Faith in art : Justus Engelhardt Kuhn's portrait of Eleanor Darnall
Pomerenk, Kathleen Orr.
Thesis (M.A.L.S.)--Georgetown University, 2009.; Includes bibliographical references. The first known portraitist in the southern colonies was Justus Engelhardt Kuhn (d. 1717), a German immigrant whose early work included pendant portraits of Eleanor Darnall (1704-1796) and her older brother, Henry (1702-1788?), as children. These full-length, ambitious and expensive paintings contain intriguing iconographic details that make them stylistically and visually different from paintings commissioned in the northern colonies. Some scholarly attention has been devoted to one aspect of the painting of Henry because of the inclusion of a slave in his portrait, though little attention has been paid to the equally complex and alluring portrait of Eleanor. No more than sixteen extant works by Kuhn are known, all painted between 1708 and 1717.; An interdisciplinary approach is used to identify the sitter in this portrait and investigate the painting's artistic and cultural aspects by exploring Colonial portraiture conventions, religious iconography, and Maryland history and law.
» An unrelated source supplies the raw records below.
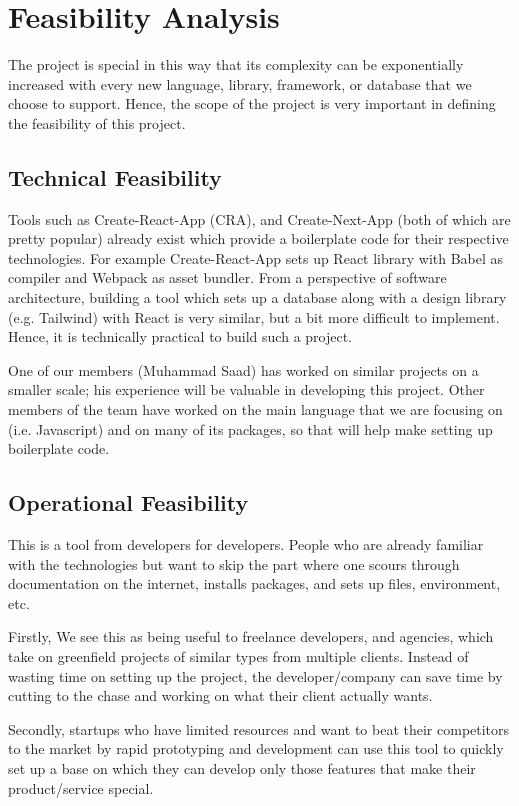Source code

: \section{Feasibility Analysis}
The project is special in this way that its complexity can be exponentially increased with every new language, library, framework, or database that we choose to support. Hence, the scope of the project is very important in defining the feasibility of this project.

\subsection{Technical Feasibility}
Tools such as Create-React-App (CRA), and Create-Next-App (both of which are pretty popular) already exist which provide a boilerplate code for their respective technologies. For example Create-React-App sets up React library with Babel as compiler and Webpack as asset bundler. From a perspective of software architecture, building a tool which sets up a database along with a design library (e.g. Tailwind) with React is very similar, but a bit more difficult to implement. Hence, it is technically practical to build such a project.

One of our members (Muhammad Saad) has worked on similar projects on a smaller scale; his experience will be valuable in developing this project. Other members of the team have worked on the main language that we are focusing on (i.e. Javascript) and on many of its packages, so that will help make setting up boilerplate code.

\subsection{Operational Feasibility}
This is a tool from developers for developers. People who are already familiar with the technologies but want to skip the part where one scours through documentation on the internet, installs packages, and sets up files, environment, etc.

Firstly, We see this as being useful to freelance developers, and agencies, which take on greenfield projects of similar types from multiple clients. Instead of wasting time on setting up the project, the developer/company can save time by cutting to the chase and working on what their client actually wants.

Secondly, startups who have limited resources and want to beat their competitors to the market by rapid prototyping and development can use this tool to quickly set up a base on which they can develop only those features that make their product/service special.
In addition to reading scholarly articles and books on the subject, research for this thesis included interviews with scholars, curators and historians in the fields of American portraiture and Maryland Catholic history. Primary source material provided invaluable context for understanding this portrait.; This thesis offers a multi-dimensional analysis of the portrait of Eleanor Darnall, who became the mother of John Carroll, the first American Catholic archbishop and the founder of Georgetown University. Kuhn drew on a variety of traditions to convey the culture and values of his only known portrait clients, the prominent Carroll, Digges and Darnall families, during a time of fluctuating tolerance for Catholics in the American colonies. Though only a few scholars have given Kuhn's body of work serious attention, this thesis will argue that the artist offers significant insight into the social, cultural, and religious values of his prominent clients through the portraits he created. This paper contends that the portrait not only preserved the image of the sitter and confirmed the family's wealth and status, but that it also symbolized the family's political allegiance, provided a means of social mobility for the artist, and served to document the family's Catholic faith through its multiple layers of iconography.